### BRIEF
Below are the entries; give again exactly the lines from the one mentioning "delete a ScriptExecution" through the one mentioning "return the logs", inclusive.
--- START ---
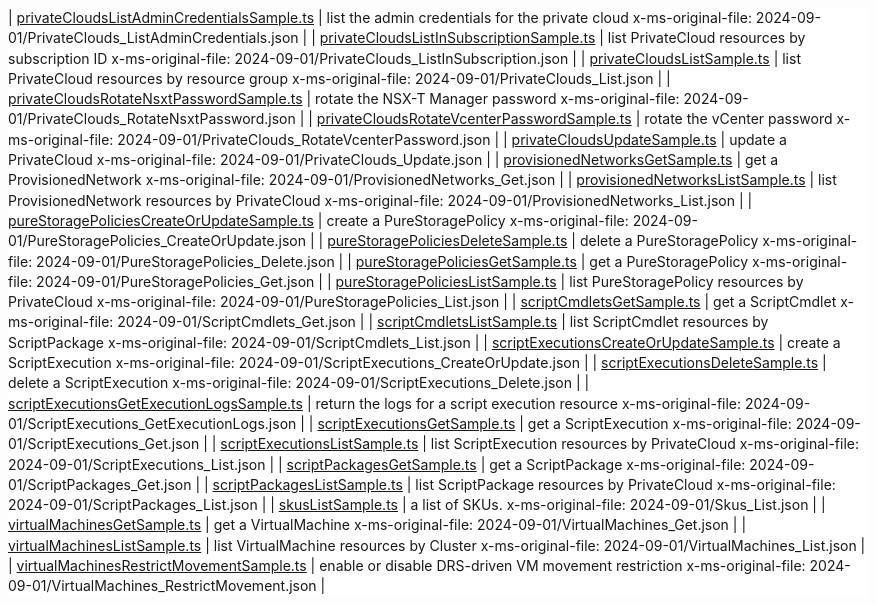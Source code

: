 | [privateCloudsListAdminCredentialsSample.ts][privatecloudslistadmincredentialssample]       | list the admin credentials for the private cloud x-ms-original-file: 2024-09-01/PrivateClouds_ListAdminCredentials.json                  |
| [privateCloudsListInSubscriptionSample.ts][privatecloudslistinsubscriptionsample]           | list PrivateCloud resources by subscription ID x-ms-original-file: 2024-09-01/PrivateClouds_ListInSubscription.json                      |
| [privateCloudsListSample.ts][privatecloudslistsample]                                       | list PrivateCloud resources by resource group x-ms-original-file: 2024-09-01/PrivateClouds_List.json                                     |
| [privateCloudsRotateNsxtPasswordSample.ts][privatecloudsrotatensxtpasswordsample]           | rotate the NSX-T Manager password x-ms-original-file: 2024-09-01/PrivateClouds_RotateNsxtPassword.json                                   |
| [privateCloudsRotateVcenterPasswordSample.ts][privatecloudsrotatevcenterpasswordsample]     | rotate the vCenter password x-ms-original-file: 2024-09-01/PrivateClouds_RotateVcenterPassword.json                                      |
| [privateCloudsUpdateSample.ts][privatecloudsupdatesample]                                   | update a PrivateCloud x-ms-original-file: 2024-09-01/PrivateClouds_Update.json                                                           |
| [provisionedNetworksGetSample.ts][provisionednetworksgetsample]                             | get a ProvisionedNetwork x-ms-original-file: 2024-09-01/ProvisionedNetworks_Get.json                                                     |
| [provisionedNetworksListSample.ts][provisionednetworkslistsample]                           | list ProvisionedNetwork resources by PrivateCloud x-ms-original-file: 2024-09-01/ProvisionedNetworks_List.json                           |
| [pureStoragePoliciesCreateOrUpdateSample.ts][purestoragepoliciescreateorupdatesample]       | create a PureStoragePolicy x-ms-original-file: 2024-09-01/PureStoragePolicies_CreateOrUpdate.json                                        |
| [pureStoragePoliciesDeleteSample.ts][purestoragepoliciesdeletesample]                       | delete a PureStoragePolicy x-ms-original-file: 2024-09-01/PureStoragePolicies_Delete.json                                                |
| [pureStoragePoliciesGetSample.ts][purestoragepoliciesgetsample]                             | get a PureStoragePolicy x-ms-original-file: 2024-09-01/PureStoragePolicies_Get.json                                                      |
| [pureStoragePoliciesListSample.ts][purestoragepolicieslistsample]                           | list PureStoragePolicy resources by PrivateCloud x-ms-original-file: 2024-09-01/PureStoragePolicies_List.json                            |
| [scriptCmdletsGetSample.ts][scriptcmdletsgetsample]                                         | get a ScriptCmdlet x-ms-original-file: 2024-09-01/ScriptCmdlets_Get.json                                                                 |
| [scriptCmdletsListSample.ts][scriptcmdletslistsample]                                       | list ScriptCmdlet resources by ScriptPackage x-ms-original-file: 2024-09-01/ScriptCmdlets_List.json                                      |
| [scriptExecutionsCreateOrUpdateSample.ts][scriptexecutionscreateorupdatesample]             | create a ScriptExecution x-ms-original-file: 2024-09-01/ScriptExecutions_CreateOrUpdate.json                                             |
| [scriptExecutionsDeleteSample.ts][scriptexecutionsdeletesample]                             | delete a ScriptExecution x-ms-original-file: 2024-09-01/ScriptExecutions_Delete.json                                                     |
| [scriptExecutionsGetExecutionLogsSample.ts][scriptexecutionsgetexecutionlogssample]         | return the logs for a script execution resource x-ms-original-file: 2024-09-01/ScriptExecutions_GetExecutionLogs.json                    |
| [scriptExecutionsGetSample.ts][scriptexecutionsgetsample]                                   | get a ScriptExecution x-ms-original-file: 2024-09-01/ScriptExecutions_Get.json                                                           |
| [scriptExecutionsListSample.ts][scriptexecutionslistsample]                                 | list ScriptExecution resources by PrivateCloud x-ms-original-file: 2024-09-01/ScriptExecutions_List.json                                 |
| [scriptPackagesGetSample.ts][scriptpackagesgetsample]                                       | get a ScriptPackage x-ms-original-file: 2024-09-01/ScriptPackages_Get.json                                                               |
| [scriptPackagesListSample.ts][scriptpackageslistsample]                                     | list ScriptPackage resources by PrivateCloud x-ms-original-file: 2024-09-01/ScriptPackages_List.json                                     |
| [skusListSample.ts][skuslistsample]                                                         | a list of SKUs. x-ms-original-file: 2024-09-01/Skus_List.json                                                                            |
| [virtualMachinesGetSample.ts][virtualmachinesgetsample]                                     | get a VirtualMachine x-ms-original-file: 2024-09-01/VirtualMachines_Get.json                                                             |
| [virtualMachinesListSample.ts][virtualmachineslistsample]                                   | list VirtualMachine resources by Cluster x-ms-original-file: 2024-09-01/VirtualMachines_List.json                                        |
| [virtualMachinesRestrictMovementSample.ts][virtualmachinesrestrictmovementsample]           | enable or disable DRS-driven VM movement restriction x-ms-original-file: 2024-09-01/VirtualMachines_RestrictMovement.json                |

[addonscreateorupdatesample]: https://github.com/Azure/azure-sdk-for-js/blob/main/sdk/avs/arm-avs/samples/v7-beta/typescript/src/addonsCreateOrUpdateSample.ts
[addonsdeletesample]: https://github.com/Azure/azure-sdk-for-js/blob/main/sdk/avs/arm-avs/samples/v7-beta/typescript/src/addonsDeleteSample.ts
[addonsgetsample]: https://github.com/Azure/azure-sdk-for-js/blob/main/sdk/avs/arm-avs/samples/v7-beta/typescript/src/addonsGetSample.ts
[addonslistsample]: https://github.com/Azure/azure-sdk-for-js/blob/main/sdk/avs/arm-avs/samples/v7-beta/typescript/src/addonsListSample.ts
[authorizationscreateorupdatesample]: https://github.com/Azure/azure-sdk-for-js/blob/main/sdk/avs/arm-avs/samples/v7-beta/typescript/src/authorizationsCreateOrUpdateSample.ts
[authorizationsdeletesample]: https://github.com/Azure/azure-sdk-for-js/blob/main/sdk/avs/arm-avs/samples/v7-beta/typescript/src/authorizationsDeleteSample.ts
[authorizationsgetsample]: https://github.com/Azure/azure-sdk-for-js/blob/main/sdk/avs/arm-avs/samples/v7-beta/typescript/src/authorizationsGetSample.ts
[authorizationslistsample]: https://github.com/Azure/azure-sdk-for-js/blob/main/sdk/avs/arm-avs/samples/v7-beta/typescript/src/authorizationsListSample.ts
[cloudlinkscreateorupdatesample]: https://github.com/Azure/azure-sdk-for-js/blob/main/sdk/avs/arm-avs/samples/v7-beta/typescript/src/cloudLinksCreateOrUpdateSample.ts
[cloudlinksdeletesample]: https://github.com/Azure/azure-sdk-for-js/blob/main/sdk/avs/arm-avs/samples/v7-beta/typescript/src/cloudLinksDeleteSample.ts
[cloudlinksgetsample]: https://github.com/Azure/azure-sdk-for-js/blob/main/sdk/avs/arm-avs/samples/v7-beta/typescript/src/cloudLinksGetSample.ts
[cloudlinkslistsample]: https://github.com/Azure/azure-sdk-for-js/blob/main/sdk/avs/arm-avs/samples/v7-beta/typescript/src/cloudLinksListSample.ts
[clusterscreateorupdatesample]: https://github.com/Azure/azure-sdk-for-js/blob/main/sdk/avs/arm-avs/samples/v7-beta/typescript/src/clustersCreateOrUpdateSample.ts
[clustersdeletesample]: https://github.com/Azure/azure-sdk-for-js/blob/main/sdk/avs/arm-avs/samples/v7-beta/typescript/src/clustersDeleteSample.ts
[clustersgetsample]: https://github.com/Azure/azure-sdk-for-js/blob/main/sdk/avs/arm-avs/samples/v7-beta/typescript/src/clustersGetSample.ts
[clusterslistsample]: https://github.com/Azure/azure-sdk-for-js/blob/main/sdk/avs/arm-avs/samples/v7-beta/typescript/src/clustersListSample.ts
[clusterslistzonessample]: https://github.com/Azure/azure-sdk-for-js/blob/main/sdk/avs/arm-avs/samples/v7-beta/typescript/src/clustersListZonesSample.ts
[clustersupdatesample]: https://github.com/Azure/azure-sdk-for-js/blob/main/sdk/avs/arm-avs/samples/v7-beta/typescript/src/clustersUpdateSample.ts
[datastorescreateorupdatesample]: https://github.com/Azure/azure-sdk-for-js/blob/main/sdk/avs/arm-avs/samples/v7-beta/typescript/src/datastoresCreateOrUpdateSample.ts
[datastoresdeletesample]: https://github.com/Azure/azure-sdk-for-js/blob/main/sdk/avs/arm-avs/samples/v7-beta/typescript/src/datastoresDeleteSample.ts
[datastoresgetsample]: https://github.com/Azure/azure-sdk-for-js/blob/main/sdk/avs/arm-avs/samples/v7-beta/typescript/src/datastoresGetSample.ts
[datastoreslistsample]: https://github.com/Azure/azure-sdk-for-js/blob/main/sdk/avs/arm-avs/samples/v7-beta/typescript/src/datastoresListSample.ts
[globalreachconnectionscreateorupdatesample]: https://github.com/Azure/azure-sdk-for-js/blob/main/sdk/avs/arm-avs/samples/v7-beta/typescript/src/globalReachConnectionsCreateOrUpdateSample.ts
[globalreachconnectionsdeletesample]: https://github.com/Azure/azure-sdk-for-js/blob/main/sdk/avs/arm-avs/samples/v7-beta/typescript/src/globalReachConnectionsDeleteSample.ts
[globalreachconnectionsgetsample]: https://github.com/Azure/azure-sdk-for-js/blob/main/sdk/avs/arm-avs/samples/v7-beta/typescript/src/globalReachConnectionsGetSample.ts
[globalreachconnectionslistsample]: https://github.com/Azure/azure-sdk-for-js/blob/main/sdk/avs/arm-avs/samples/v7-beta/typescript/src/globalReachConnectionsListSample.ts
[hcxenterprisesitescreateorupdatesample]: https://github.com/Azure/azure-sdk-for-js/blob/main/sdk/avs/arm-avs/samples/v7-beta/typescript/src/hcxEnterpriseSitesCreateOrUpdateSample.ts
[hcxenterprisesitesdeletesample]: https://github.com/Azure/azure-sdk-for-js/blob/main/sdk/avs/arm-avs/samples/v7-beta/typescript/src/hcxEnterpriseSitesDeleteSample.ts
[hcxenterprisesitesgetsample]: https://github.com/Azure/azure-sdk-for-js/blob/main/sdk/avs/arm-avs/samples/v7-beta/typescript/src/hcxEnterpriseSitesGetSample.ts
[hcxenterprisesiteslistsample]: https://github.com/Azure/azure-sdk-for-js/blob/main/sdk/avs/arm-avs/samples/v7-beta/typescript/src/hcxEnterpriseSitesListSample.ts
[hostsgetsample]: https://github.com/Azure/azure-sdk-for-js/blob/main/sdk/avs/arm-avs/samples/v7-beta/typescript/src/hostsGetSample.ts
[hostslistsample]: https://github.com/Azure/azure-sdk-for-js/blob/main/sdk/avs/arm-avs/samples/v7-beta/typescript/src/hostsListSample.ts
[iscsipathscreateorupdatesample]: https://github.com/Azure/azure-sdk-for-js/blob/main/sdk/avs/arm-avs/samples/v7-beta/typescript/src/iscsiPathsCreateOrUpdateSample.ts
[iscsipathsdeletesample]: https://github.com/Azure/azure-sdk-for-js/blob/main/sdk/avs/arm-avs/samples/v7-beta/typescript/src/iscsiPathsDeleteSample.ts
[iscsipathsgetsample]: https://github.com/Azure/azure-sdk-for-js/blob/main/sdk/avs/arm-avs/samples/v7-beta/typescript/src/iscsiPathsGetSample.ts
[iscsipathslistbyprivatecloudsample]: https://github.com/Azure/azure-sdk-for-js/blob/main/sdk/avs/arm-avs/samples/v7-beta/typescript/src/iscsiPathsListByPrivateCloudSample.ts
[locationscheckquotaavailabilitysample]: https://github.com/Azure/azure-sdk-for-js/blob/main/sdk/avs/arm-avs/samples/v7-beta/typescript/src/locationsCheckQuotaAvailabilitySample.ts
[locationschecktrialavailabilitysample]: https://github.com/Azure/azure-sdk-for-js/blob/main/sdk/avs/arm-avs/samples/v7-beta/typescript/src/locationsCheckTrialAvailabilitySample.ts
[operationslistsample]: https://github.com/Azure/azure-sdk-for-js/blob/main/sdk/avs/arm-avs/samples/v7-beta/typescript/src/operationsListSample.ts
[placementpoliciescreateorupdatesample]: https://github.com/Azure/azure-sdk-for-js/blob/main/sdk/avs/arm-avs/samples/v7-beta/typescript/src/placementPoliciesCreateOrUpdateSample.ts
[placementpoliciesdeletesample]: https://github.com/Azure/azure-sdk-for-js/blob/main/sdk/avs/arm-avs/samples/v7-beta/typescript/src/placementPoliciesDeleteSample.ts
[placementpoliciesgetsample]: https://github.com/Azure/azure-sdk-for-js/blob/main/sdk/avs/arm-avs/samples/v7-beta/typescript/src/placementPoliciesGetSample.ts
[placementpolicieslistsample]: https://github.com/Azure/azure-sdk-for-js/blob/main/sdk/avs/arm-avs/samples/v7-beta/typescript/src/placementPoliciesListSample.ts
[placementpoliciesupdatesample]: https://github.com/Azure/azure-sdk-for-js/blob/main/sdk/avs/arm-avs/samples/v7-beta/typescript/src/placementPoliciesUpdateSample.ts
[privatecloudscreateorupdatesample]: https://github.com/Azure/azure-sdk-for-js/blob/main/sdk/avs/arm-avs/samples/v7-beta/typescript/src/privateCloudsCreateOrUpdateSample.ts
[privatecloudsdeletesample]: https://github.com/Azure/azure-sdk-for-js/blob/main/sdk/avs/arm-avs/samples/v7-beta/typescript/src/privateCloudsDeleteSample.ts
[privatecloudsgetsample]: https://github.com/Azure/azure-sdk-for-js/blob/main/sdk/avs/arm-avs/samples/v7-beta/typescript/src/privateCloudsGetSample.ts
[privatecloudslistadmincredentialssample]: https://github.com/Azure/azure-sdk-for-js/blob/main/sdk/avs/arm-avs/samples/v7-beta/typescript/src/privateCloudsListAdminCredentialsSample.ts
[privatecloudslistinsubscriptionsample]: https://github.com/Azure/azure-sdk-for-js/blob/main/sdk/avs/arm-avs/samples/v7-beta/typescript/src/privateCloudsListInSubscriptionSample.ts
[privatecloudslistsample]: https://github.com/Azure/azure-sdk-for-js/blob/main/sdk/avs/arm-avs/samples/v7-beta/typescript/src/privateCloudsListSample.ts
[privatecloudsrotatensxtpasswordsample]: https://github.com/Azure/azure-sdk-for-js/blob/main/sdk/avs/arm-avs/samples/v7-beta/typescript/src/privateCloudsRotateNsxtPasswordSample.ts
[privatecloudsrotatevcenterpasswordsample]: https://github.com/Azure/azure-sdk-for-js/blob/main/sdk/avs/arm-avs/samples/v7-beta/typescript/src/privateCloudsRotateVcenterPasswordSample.ts
[privatecloudsupdatesample]: https://github.com/Azure/azure-sdk-for-js/blob/main/sdk/avs/arm-avs/samples/v7-beta/typescript/src/privateCloudsUpdateSample.ts
[provisionednetworksgetsample]: https://github.com/Azure/azure-sdk-for-js/blob/main/sdk/avs/arm-avs/samples/v7-beta/typescript/src/provisionedNetworksGetSample.ts
[provisionednetworkslistsample]: https://github.com/Azure/azure-sdk-for-js/blob/main/sdk/avs/arm-avs/samples/v7-beta/typescript/src/provisionedNetworksListSample.ts
[purestoragepoliciescreateorupdatesample]: https://github.com/Azure/azure-sdk-for-js/blob/main/sdk/avs/arm-avs/samples/v7-beta/typescript/src/pureStoragePoliciesCreateOrUpdateSample.ts
[purestoragepoliciesdeletesample]: https://github.com/Azure/azure-sdk-for-js/blob/main/sdk/avs/arm-avs/samples/v7-beta/typescript/src/pureStoragePoliciesDeleteSample.ts
[purestoragepoliciesgetsample]: https://github.com/Azure/azure-sdk-for-js/blob/main/sdk/avs/arm-avs/samples/v7-beta/typescript/src/pureStoragePoliciesGetSample.ts
[purestoragepolicieslistsample]: https://github.com/Azure/azure-sdk-for-js/blob/main/sdk/avs/arm-avs/samples/v7-beta/typescript/src/pureStoragePoliciesListSample.ts
[scriptcmdletsgetsample]: https://github.com/Azure/azure-sdk-for-js/blob/main/sdk/avs/arm-avs/samples/v7-beta/typescript/src/scriptCmdletsGetSample.ts
[scriptcmdletslistsample]: https://github.com/Azure/azure-sdk-for-js/blob/main/sdk/avs/arm-avs/samples/v7-beta/typescript/src/scriptCmdletsListSample.ts
[scriptexecutionscreateorupdatesample]: https://github.com/Azure/azure-sdk-for-js/blob/main/sdk/avs/arm-avs/samples/v7-beta/typescript/src/scriptExecutionsCreateOrUpdateSample.ts
[scriptexecutionsdeletesample]: https://github.com/Azure/azure-sdk-for-js/blob/main/sdk/avs/arm-avs/samples/v7-beta/typescript/src/scriptExecutionsDeleteSample.ts
[scriptexecutionsgetexecutionlogssample]: https://github.com/Azure/azure-sdk-for-js/blob/main/sdk/avs/arm-avs/samples/v7-beta/typescript/src/scriptExecutionsGetExecutionLogsSample.ts
[scriptexecutionsgetsample]: https://github.com/Azure/azure-sdk-for-js/blob/main/sdk/avs/arm-avs/samples/v7-beta/typescript/src/scriptExecutionsGetSample.ts
[scriptexecutionslistsample]: https://github.com/Azure/azure-sdk-for-js/blob/main/sdk/avs/arm-avs/samples/v7-beta/typescript/src/scriptExecutionsListSample.ts
[scriptpackagesgetsample]: https://github.com/Azure/azure-sdk-for-js/blob/main/sdk/avs/arm-avs/samples/v7-beta/typescript/src/scriptPackagesGetSample.ts
[scriptpackageslistsample]: https://github.com/Azure/azure-sdk-for-js/blob/main/sdk/avs/arm-avs/samples/v7-beta/typescript/src/scriptPackagesListSample.ts
[skuslistsample]: https://github.com/Azure/azure-sdk-for-js/blob/main/sdk/avs/arm-avs/samples/v7-beta/typescript/src/skusListSample.ts
[virtualmachinesgetsample]: https://github.com/Azure/azure-sdk-for-js/blob/main/sdk/avs/arm-avs/samples/v7-beta/typescript/src/virtualMachinesGetSample.ts
[virtualmachineslistsample]: https://github.com/Azure/azure-sdk-for-js/blob/main/sdk/avs/arm-avs/samples/v7-beta/typescript/src/virtualMachinesListSample.ts
[virtualmachinesrestrictmovementsample]: https://github.com/Azure/azure-sdk-for-js/blob/main/sdk/avs/arm-avs/samples/v7-beta/typescript/src/virtualMachinesRestrictMovementSample.ts
[workloadnetworkscreatedhcpsample]: https://github.com/Azure/azure-sdk-for-js/blob/main/sdk/avs/arm-avs/samples/v7-beta/typescript/src/workloadNetworksCreateDhcpSample.ts
[workloadnetworkscreatednsservicesample]: https://github.com/Azure/azure-sdk-for-js/blob/main/sdk/avs/arm-avs/samples/v7-beta/typescript/src/workloadNetworksCreateDnsServiceSample.ts
[workloadnetworkscreatednszonesample]: https://github.com/Azure/azure-sdk-for-js/blob/main/sdk/avs/arm-avs/samples/v7-beta/typescript/src/workloadNetworksCreateDnsZoneSample.ts
[workloadnetworkscreateportmirroringsample]: https://github.com/Azure/azure-sdk-for-js/blob/main/sdk/avs/arm-avs/samples/v7-beta/typescript/src/workloadNetworksCreatePortMirroringSample.ts
[workloadnetworkscreatepublicipsample]: https://github.com/Azure/azure-sdk-for-js/blob/main/sdk/avs/arm-avs/samples/v7-beta/typescript/src/workloadNetworksCreatePublicIPSample.ts
[workloadnetworkscreatesegmentssample]: https://github.com/Azure/azure-sdk-for-js/blob/main/sdk/avs/arm-avs/samples/v7-beta/typescript/src/workloadNetworksCreateSegmentsSample.ts
[workloadnetworkscreatevmgroupsample]: https://github.com/Azure/azure-sdk-for-js/blob/main/sdk/avs/arm-avs/samples/v7-beta/typescript/src/workloadNetworksCreateVMGroupSample.ts
[workloadnetworksdeletedhcpsample]: https://github.com/Azure/azure-sdk-for-js/blob/main/sdk/avs/arm-avs/samples/v7-beta/typescript/src/workloadNetworksDeleteDhcpSample.ts
[workloadnetworksdeletednsservicesample]: https://github.com/Azure/azure-sdk-for-js/blob/main/sdk/avs/arm-avs/samples/v7-beta/typescript/src/workloadNetworksDeleteDnsServiceSample.ts
[workloadnetworksdeletednszonesample]: https://github.com/Azure/azure-sdk-for-js/blob/main/sdk/avs/arm-avs/samples/v7-beta/typescript/src/workloadNetworksDeleteDnsZoneSample.ts
[workloadnetworksdeleteportmirroringsample]: https://github.com/Azure/azure-sdk-for-js/blob/main/sdk/avs/arm-avs/samples/v7-beta/typescript/src/workloadNetworksDeletePortMirroringSample.ts
[workloadnetworksdeletepublicipsample]: https://github.com/Azure/azure-sdk-for-js/blob/main/sdk/avs/arm-avs/samples/v7-beta/typescript/src/workloadNetworksDeletePublicIPSample.ts
[workloadnetworksdeletesegmentsample]: https://github.com/Azure/azure-sdk-for-js/blob/main/sdk/avs/arm-avs/samples/v7-beta/typescript/src/workloadNetworksDeleteSegmentSample.ts
[workloadnetworksdeletevmgroupsample]: https://github.com/Azure/azure-sdk-for-js/blob/main/sdk/avs/arm-avs/samples/v7-beta/typescript/src/workloadNetworksDeleteVMGroupSample.ts
[workloadnetworksgetdhcpsample]: https://github.com/Azure/azure-sdk-for-js/blob/main/sdk/avs/arm-avs/samples/v7-beta/typescript/src/workloadNetworksGetDhcpSample.ts
[workloadnetworksgetdnsservicesample]: https://github.com/Azure/azure-sdk-for-js/blob/main/sdk/avs/arm-avs/samples/v7-beta/typescript/src/workloadNetworksGetDnsServiceSample.ts
[workloadnetworksgetdnszonesample]: https://github.com/Azure/azure-sdk-for-js/blob/main/sdk/avs/arm-avs/samples/v7-beta/typescript/src/workloadNetworksGetDnsZoneSample.ts
[workloadnetworksgetgatewaysample]: https://github.com/Azure/azure-sdk-for-js/blob/main/sdk/avs/arm-avs/samples/v7-beta/typescript/src/workloadNetworksGetGatewaySample.ts
[workloadnetworksgetportmirroringsample]: https://github.com/Azure/azure-sdk-for-js/blob/main/sdk/avs/arm-avs/samples/v7-beta/typescript/src/workloadNetworksGetPortMirroringSample.ts
[workloadnetworksgetpublicipsample]: https://github.com/Azure/azure-sdk-for-js/blob/main/sdk/avs/arm-avs/samples/v7-beta/typescript/src/workloadNetworksGetPublicIPSample.ts
[workloadnetworksgetsample]: https://github.com/Azure/azure-sdk-for-js/blob/main/sdk/avs/arm-avs/samples/v7-beta/typescript/src/workloadNetworksGetSample.ts
[workloadnetworksgetsegmentsample]: https://github.com/Azure/azure-sdk-for-js/blob/main/sdk/avs/arm-avs/samples/v7-beta/typescript/src/workloadNetworksGetSegmentSample.ts
[workloadnetworksgetvmgroupsample]: https://github.com/Azure/azure-sdk-for-js/blob/main/sdk/avs/arm-avs/samples/v7-beta/typescript/src/workloadNetworksGetVMGroupSample.ts
[workloadnetworksgetvirtualmachinesample]: https://github.com/Azure/azure-sdk-for-js/blob/main/sdk/avs/arm-avs/samples/v7-beta/typescript/src/workloadNetworksGetVirtualMachineSample.ts
[workloadnetworkslistdhcpsample]: https://github.com/Azure/azure-sdk-for-js/blob/main/sdk/avs/arm-avs/samples/v7-beta/typescript/src/workloadNetworksListDhcpSample.ts
[workloadnetworkslistdnsservicessample]: https://github.com/Azure/azure-sdk-for-js/blob/main/sdk/avs/arm-avs/samples/v7-beta/typescript/src/workloadNetworksListDnsServicesSample.ts
[workloadnetworkslistdnszonessample]: https://github.com/Azure/azure-sdk-for-js/blob/main/sdk/avs/arm-avs/samples/v7-beta/typescript/src/workloadNetworksListDnsZonesSample.ts
[workloadnetworkslistgatewayssample]: https://github.com/Azure/azure-sdk-for-js/blob/main/sdk/avs/arm-avs/samples/v7-beta/typescript/src/workloadNetworksListGatewaysSample.ts
[workloadnetworkslistportmirroringsample]: https://github.com/Azure/azure-sdk-for-js/blob/main/sdk/avs/arm-avs/samples/v7-beta/typescript/src/workloadNetworksListPortMirroringSample.ts
[workloadnetworkslistpublicipssample]: https://github.com/Azure/azure-sdk-for-js/blob/main/sdk/avs/arm-avs/samples/v7-beta/typescript/src/workloadNetworksListPublicIPsSample.ts
[workloadnetworkslistsample]: https://github.com/Azure/azure-sdk-for-js/blob/main/sdk/avs/arm-avs/samples/v7-beta/typescript/src/workloadNetworksListSample.ts
[workloadnetworkslistsegmentssample]: https://github.com/Azure/azure-sdk-for-js/blob/main/sdk/avs/arm-avs/samples/v7-beta/typescript/src/workloadNetworksListSegmentsSample.ts
[workloadnetworkslistvmgroupssample]: https://github.com/Azure/azure-sdk-for-js/blob/main/sdk/avs/arm-avs/samples/v7-beta/typescript/src/workloadNetworksListVMGroupsSample.ts
[workloadnetworkslistvirtualmachinessample]: https://github.com/Azure/azure-sdk-for-js/blob/main/sdk/avs/arm-avs/samples/v7-beta/typescript/src/workloadNetworksListVirtualMachinesSample.ts
[workloadnetworksupdatedhcpsample]: https://github.com/Azure/azure-sdk-for-js/blob/main/sdk/avs/arm-avs/samples/v7-beta/typescript/src/workloadNetworksUpdateDhcpSample.ts
[workloadnetworksupdatednsservicesample]: https://github.com/Azure/azure-sdk-for-js/blob/main/sdk/avs/arm-avs/samples/v7-beta/typescript/src/workloadNetworksUpdateDnsServiceSample.ts
[workloadnetworksupdatednszonesample]: https://github.com/Azure/azure-sdk-for-js/blob/main/sdk/avs/arm-avs/samples/v7-beta/typescript/src/workloadNetworksUpdateDnsZoneSample.ts
[workloadnetworksupdateportmirroringsample]: https://github.com/Azure/azure-sdk-for-js/blob/main/sdk/avs/arm-avs/samples/v7-beta/typescript/src/workloadNetworksUpdatePortMirroringSample.ts
[workloadnetworksupdatesegmentssample]: https://github.com/Azure/azure-sdk-for-js/blob/main/sdk/avs/arm-avs/samples/v7-beta/typescript/src/workloadNetworksUpdateSegmentsSample.ts
[workloadnetworksupdatevmgroupsample]: https://github.com/Azure/azure-sdk-for-js/blob/main/sdk/avs/arm-avs/samples/v7-beta/typescript/src/workloadNetworksUpdateVMGroupSample.ts
[apiref]: https://learn.microsoft.com/javascript/api/@azure/arm-avs?view=azure-node-preview
[freesub]: https://azure.microsoft.com/free/
[package]: https://github.com/Azure/azure-sdk-for-js/tree/main/sdk/avs/arm-avs/README.md
[typescript]: https://www.typescriptlang.org/docs/home.html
--- END ---
### THE COMPLETED TASK
| [scriptExecutionsDeleteSample.ts][scriptexecutionsdeletesample]                             | delete a ScriptExecution x-ms-original-file: 2024-09-01/ScriptExecutions_Delete.json                                                     |
| [scriptExecutionsGetExecutionLogsSample.ts][scriptexecutionsgetexecutionlogssample]         | return the logs for a script execution resource x-ms-original-file: 2024-09-01/ScriptExecutions_GetExecutionLogs.json                    |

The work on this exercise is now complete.